I miss David, Lala thought. Merde, merde, merde, I miss him so much.
She focused on the TV screen, where a panelist on a talk show was, as far as Lala could tell, either furious about the bottled water that was being provided in the green room or about election tampering in Monaco.
Fuck it, Lala thought. Sometimes you just have to make yourself vulnerable to the uncertainties of love. Plus, I’m feeling exceptionally horny.

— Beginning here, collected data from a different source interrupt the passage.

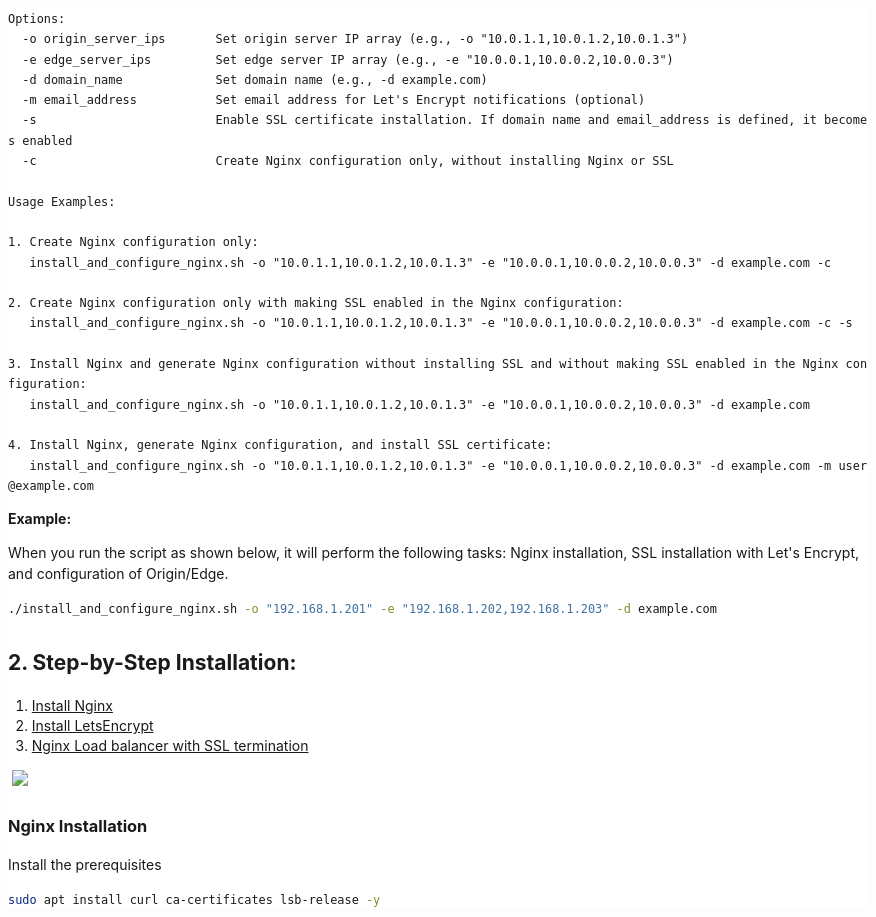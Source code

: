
 ```
Options:
  -o origin_server_ips       Set origin server IP array (e.g., -o "10.0.1.1,10.0.1.2,10.0.1.3")
  -e edge_server_ips         Set edge server IP array (e.g., -e "10.0.0.1,10.0.0.2,10.0.0.3")
  -d domain_name             Set domain name (e.g., -d example.com)
  -m email_address           Set email address for Let's Encrypt notifications (optional)
  -s                         Enable SSL certificate installation. If domain name and email_address is defined, it becomes enabled
  -c                         Create Nginx configuration only, without installing Nginx or SSL

Usage Examples:

1. Create Nginx configuration only:
   install_and_configure_nginx.sh -o "10.0.1.1,10.0.1.2,10.0.1.3" -e "10.0.0.1,10.0.0.2,10.0.0.3" -d example.com -c

2. Create Nginx configuration only with making SSL enabled in the Nginx configuration:
   install_and_configure_nginx.sh -o "10.0.1.1,10.0.1.2,10.0.1.3" -e "10.0.0.1,10.0.0.2,10.0.0.3" -d example.com -c -s

3. Install Nginx and generate Nginx configuration without installing SSL and without making SSL enabled in the Nginx configuration:
   install_and_configure_nginx.sh -o "10.0.1.1,10.0.1.2,10.0.1.3" -e "10.0.0.1,10.0.0.2,10.0.0.3" -d example.com

4. Install Nginx, generate Nginx configuration, and install SSL certificate:
   install_and_configure_nginx.sh -o "10.0.1.1,10.0.1.2,10.0.1.3" -e "10.0.0.1,10.0.0.2,10.0.0.3" -d example.com -m user@example.com
```

**Example:**

When you run the script as shown below, it will perform the following tasks: Nginx installation, SSL installation with Let's Encrypt, and configuration of Origin/Edge.

```bash
./install_and_configure_nginx.sh -o "192.168.1.201" -e "192.168.1.202,192.168.1.203" -d example.com
```

## 2. Step-by-Step Installation:

1.  [Install Nginx](#nginx-installation)
2.  [Install LetsEncrypt](#encrypt-for-nginx)
3.  [Nginx Load balancer with SSL termination](#configure-nginx-as-a-load-balancer)

 **![](@site/static/img/origin_edge.png)**

### Nginx Installation

Install the prerequisites

```bash
sudo apt install curl ca-certificates lsb-release -y
```
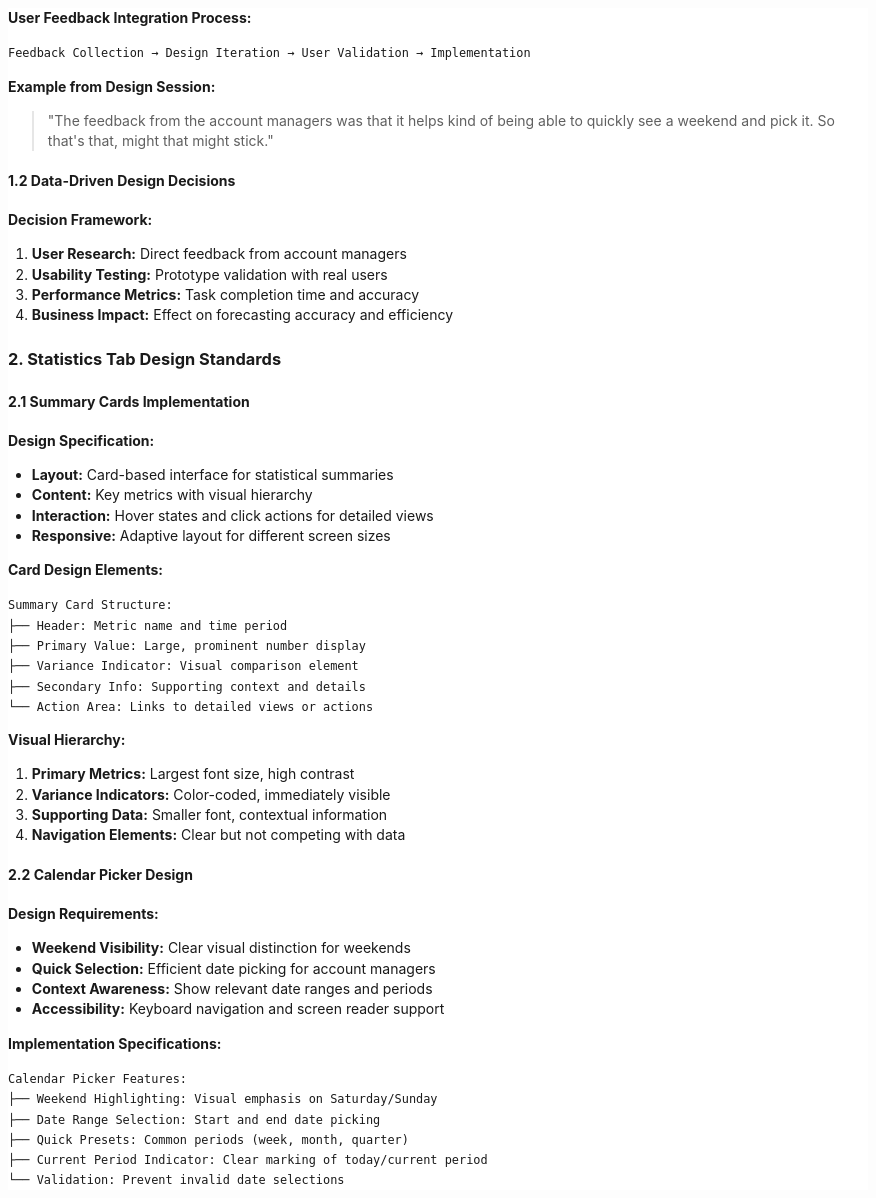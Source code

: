 **User Feedback Integration Process:**
```
Feedback Collection → Design Iteration → User Validation → Implementation
```

**Example from Design Session:**
> "The feedback from the account managers was that it helps kind of being able to quickly see a weekend and pick it. So that's that, might that might stick."

#### 1.2 Data-Driven Design Decisions

**Decision Framework:**
1. **User Research:** Direct feedback from account managers
2. **Usability Testing:** Prototype validation with real users
3. **Performance Metrics:** Task completion time and accuracy
4. **Business Impact:** Effect on forecasting accuracy and efficiency

### 2. Statistics Tab Design Standards

#### 2.1 Summary Cards Implementation

**Design Specification:**
- **Layout:** Card-based interface for statistical summaries
- **Content:** Key metrics with visual hierarchy
- **Interaction:** Hover states and click actions for detailed views
- **Responsive:** Adaptive layout for different screen sizes

**Card Design Elements:**
```
Summary Card Structure:
├── Header: Metric name and time period
├── Primary Value: Large, prominent number display
├── Variance Indicator: Visual comparison element
├── Secondary Info: Supporting context and details
└── Action Area: Links to detailed views or actions
```

**Visual Hierarchy:**
1. **Primary Metrics:** Largest font size, high contrast
2. **Variance Indicators:** Color-coded, immediately visible
3. **Supporting Data:** Smaller font, contextual information
4. **Navigation Elements:** Clear but not competing with data

#### 2.2 Calendar Picker Design

**Design Requirements:**
- **Weekend Visibility:** Clear visual distinction for weekends
- **Quick Selection:** Efficient date picking for account managers
- **Context Awareness:** Show relevant date ranges and periods
- **Accessibility:** Keyboard navigation and screen reader support

**Implementation Specifications:**
```
Calendar Picker Features:
├── Weekend Highlighting: Visual emphasis on Saturday/Sunday
├── Date Range Selection: Start and end date picking
├── Quick Presets: Common periods (week, month, quarter)
├── Current Period Indicator: Clear marking of today/current period
└── Validation: Prevent invalid date selections
```
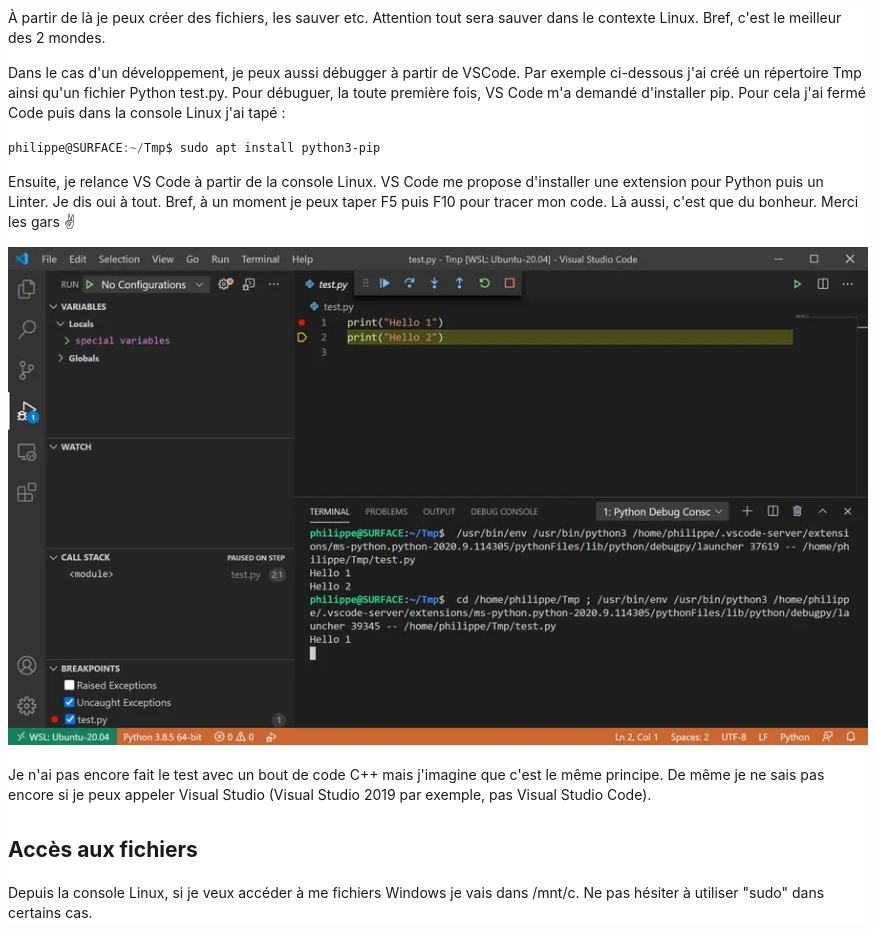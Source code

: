 
À partir de là je peux créer des fichiers, les sauver etc. Attention tout sera sauver dans le contexte Linux. Bref, c'est le meilleur des 2 mondes.

Dans le cas d'un développement, je peux aussi débugger à partir de VSCode. Par exemple ci-dessous j'ai créé un répertoire Tmp ainsi qu'un fichier Python test.py. Pour débuguer, la toute première fois, VS Code m'a demandé d'installer pip. Pour cela j'ai fermé Code puis dans la console Linux j'ai tapé :

```powershell
philippe@SURFACE:~/Tmp$ sudo apt install python3-pip
```

Ensuite, je relance VS Code à partir de la console Linux. VS Code me propose d'installer une extension pour Python puis un Linter. Je dis oui à tout. Bref, à un moment je peux taper F5 puis F10 pour tracer mon code. Là aussi, c'est que du bonheur. Merci les gars ✌

<div align="center">
<img src="./assets/image-3.webp" alt="" width="900" loading="lazy"/>
</div>


Je n'ai pas encore fait le test avec un bout de code C++ mais j'imagine que c'est le même principe. De même je ne sais pas encore si je peux appeler Visual Studio (Visual Studio 2019 par exemple, pas Visual Studio Code).

## Accès aux fichiers

Depuis la console Linux, si je veux accéder à me fichiers Windows je vais dans /mnt/c. Ne pas hésiter à utiliser "sudo" dans certains cas.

She flipped open her laptop and then clicked on her e-mail, intending to write to David to see if this was a good time to Skype. There was an e-mail from her Auntie Geraldine waiting for her, with a lot of shouting in the subject line.
EMERGENCY! SKYPE WITH ME IMMEDIATELY!
Oh, no, Lala thought. No. Please. Don’t let anyone be dead. Don’t let anyone be sick.
Lala’s hand shook as she tried to get the mouse to bring up the Skype connection. It was probably no slower than usual, but it felt like eons to her. At last, she was able to smack the cursor on the number to connect with Geraldine.
Please pick up. What time did she send that e-mail? Please, please, please be there.
The screen of the laptop flickered as Geraldine answered on her computer. She was sitting at her desk with a large mug of coffee and a bagel. Petunia was squished onto her lap and was whimpering for a taste of breakfast.
“Hush, sweetheart,” Geraldine said. She kissed the old dog on the forehead. “There you are,” she then said in an accusing tone to Lala.
“Omigod!” Lala yelped. “What’s wrong? Is anyone sick? What’s wrong!”
“No one’s sick,” Geraldine said, looking at the screen as though her cyber conversation partner had completely lost her mind. “What makes you think anyone’s sick?”
“YOU WROTE ‘EMERGENCY’!” Lala yelled. Geraldine frowned, and Petunia tilted her head in the universal hound symbol of confusion.
“It is an emergency,” Geraldine huffed. “You have been in touch with David with less and less frequency, and he is very concerned about that. Do not tell him I told you that. He asked me not to tell you.”
“THAT’S NOT AN EMERGENCY! ILLNESS AND DEATH ARE AN EMERGENCY!”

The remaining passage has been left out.